L'enseignement ne se fait donc pas, dans un premier temps, sur le terrain physique, mais est plutôt de l'ordre du spirituel et de l'affectif, même s'il s'établit dans la fureur, la colère et les prises de becs constantes. Car Le Garçon et la Bête oppose à cette dernière un miroir déformant et temporel qui lui renvoie l'image de celui qu'elle était dans toute sa jeunesse amère et désenchantée. La bête s'adoucit, l'orphelin évolue. Chacun apprend de l'autre et grandit dans la création d'une nouvelle cellule familiale, ou du moins, dans la recherche réciproque et émouvante d'un père et d'un fils d'une infinie tendresse.
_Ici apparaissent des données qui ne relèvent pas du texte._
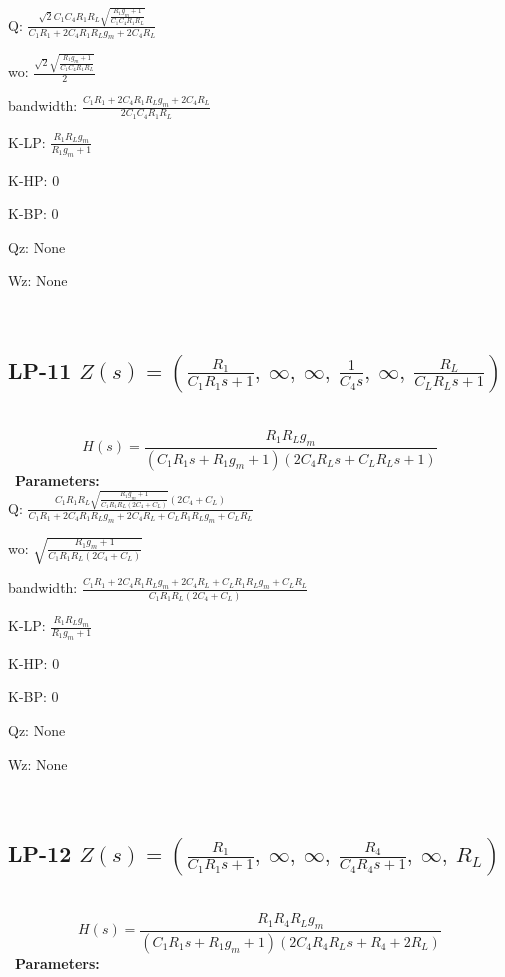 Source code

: \documentclass{article}
\begin{document}
Q: $\frac{\sqrt{2} C_{1} C_{4} R_{1} R_{L} \sqrt{\frac{R_{1} g_{m} + 1}{C_{1} C_{4} R_{1} R_{L}}}}{C_{1} R_{1} + 2 C_{4} R_{1} R_{L} g_{m} + 2 C_{4} R_{L}}$\ 

wo: $\frac{\sqrt{2} \sqrt{\frac{R_{1} g_{m} + 1}{C_{1} C_{4} R_{1} R_{L}}}}{2}$\ 

bandwidth: $\frac{C_{1} R_{1} + 2 C_{4} R_{1} R_{L} g_{m} + 2 C_{4} R_{L}}{2 C_{1} C_{4} R_{1} R_{L}}$\ 

K-LP: $\frac{R_{1} R_{L} g_{m}}{R_{1} g_{m} + 1}$\ 

K-HP: $0$\ 

K-BP: $0$\ 

Qz: $\text{None}$\ 

Wz: $\text{None}$\ 

\ 

\subsection{LP-11 $Z(s) = \left( \frac{R_{1}}{C_{1} R_{1} s + 1}, \  \infty, \  \infty, \  \frac{1}{C_{4} s}, \  \infty, \  \frac{R_{L}}{C_{L} R_{L} s + 1}\right)$ } \ 
\textbf{\[H(s) = \frac{R_{1} R_{L} g_{m}}{\left(C_{1} R_{1} s + R_{1} g_{m} + 1\right) \left(2 C_{4} R_{L} s + C_{L} R_{L} s + 1\right)}\] } \ 
\textbf{Parameters:}\\ 

Q: $\frac{C_{1} R_{1} R_{L} \sqrt{\frac{R_{1} g_{m} + 1}{C_{1} R_{1} R_{L} \left(2 C_{4} + C_{L}\right)}} \left(2 C_{4} + C_{L}\right)}{C_{1} R_{1} + 2 C_{4} R_{1} R_{L} g_{m} + 2 C_{4} R_{L} + C_{L} R_{1} R_{L} g_{m} + C_{L} R_{L}}$\ 

wo: $\sqrt{\frac{R_{1} g_{m} + 1}{C_{1} R_{1} R_{L} \left(2 C_{4} + C_{L}\right)}}$\ 

bandwidth: $\frac{C_{1} R_{1} + 2 C_{4} R_{1} R_{L} g_{m} + 2 C_{4} R_{L} + C_{L} R_{1} R_{L} g_{m} + C_{L} R_{L}}{C_{1} R_{1} R_{L} \left(2 C_{4} + C_{L}\right)}$\ 

K-LP: $\frac{R_{1} R_{L} g_{m}}{R_{1} g_{m} + 1}$\ 

K-HP: $0$\ 

K-BP: $0$\ 

Qz: $\text{None}$\ 

Wz: $\text{None}$\ 

\ 

\subsection{LP-12 $Z(s) = \left( \frac{R_{1}}{C_{1} R_{1} s + 1}, \  \infty, \  \infty, \  \frac{R_{4}}{C_{4} R_{4} s + 1}, \  \infty, \  R_{L}\right)$ } \ 
\textbf{\[H(s) = \frac{R_{1} R_{4} R_{L} g_{m}}{\left(C_{1} R_{1} s + R_{1} g_{m} + 1\right) \left(2 C_{4} R_{4} R_{L} s + R_{4} + 2 R_{L}\right)}\] } \ 
\textbf{Parameters:}\\ 
\end{document}
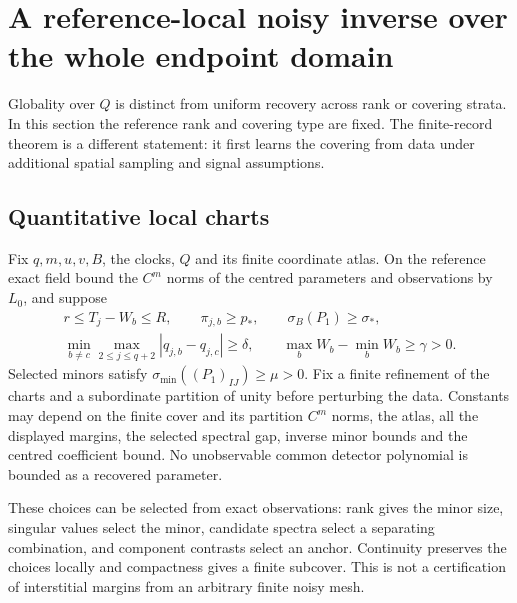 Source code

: \section{A reference-local noisy inverse over the whole endpoint domain}
\label{sec:v83-global}
Globality over $Q$ is distinct from uniform recovery across rank or
covering strata. In this section the reference rank and covering type
are fixed. The finite-record theorem is a different statement: it first learns the covering from data under additional
spatial sampling and signal assumptions.

\subsection{Quantitative local charts}
Fix $q,m,u,v,B$, the clocks, $Q$ and its finite coordinate atlas.
On the reference exact field bound the $C^m$ norms of the centred
parameters and observations by $L_0$, and suppose
\begin{gather}
 r\le T_j-W_b\le R,\qquad \pi_{j,b}\ge p_*,\qquad
 \sigma_B(P_1)\ge\sigma_*,\label{eq:v83-margins}\\
 \min_{b\ne c}\max_{2\le j\le q+2}|q_{j,b}-q_{j,c}|\ge\delta,
 \qquad \max_bW_b-\min_bW_b\ge\gamma>0.\nonumber
\end{gather}
Selected minors satisfy $\sigma_{\min}((P_1)_{IJ})\ge\mu>0$.
Fix a finite refinement of the charts and a subordinate partition of
unity before perturbing the data. Constants may depend on the finite
cover and its partition $C^m$ norms, the atlas, all the displayed
margins, the selected spectral gap, inverse minor bounds and the
centred coefficient bound. No unobservable common detector polynomial
is bounded as a recovered parameter.

These choices can be selected from exact observations: rank gives the
minor size, singular values select the minor, candidate spectra select
a separating combination, and component contrasts select an anchor.
Continuity preserves the choices locally and compactness gives a finite
subcover. This is not a certification of interstitial margins from an
arbitrary finite noisy mesh.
Le film aurait pu se terminer à cet instant, dans cet accomplissement. Au contraire, il confronte son petit héros qui a grandi dans un monde merveilleux à celui de ses origines humaines. Et Mamoru Hosoda d'utiliser avec intelligence les petites graines qu'il a semées, comme cette ombre malfaisante qui dévore une vitrine, afin d'offrir un autre miroir au héros, tout en l'inscrivant dans un collectif, une famille qui lui montre la voie et des enjeux émotionnels renouvelés dépassant ceux du début de l'aventure. Le questionnement sur l'identité et l'image du vide dans le coeur parlent et résonnent alors en chacun de nous, le tout culminant dans un climax de sentiments incroyable, entre un duel en pleine arène se prolongeant dans un affrontement saisissant ayant pour cadre un carrefour de Shibuya.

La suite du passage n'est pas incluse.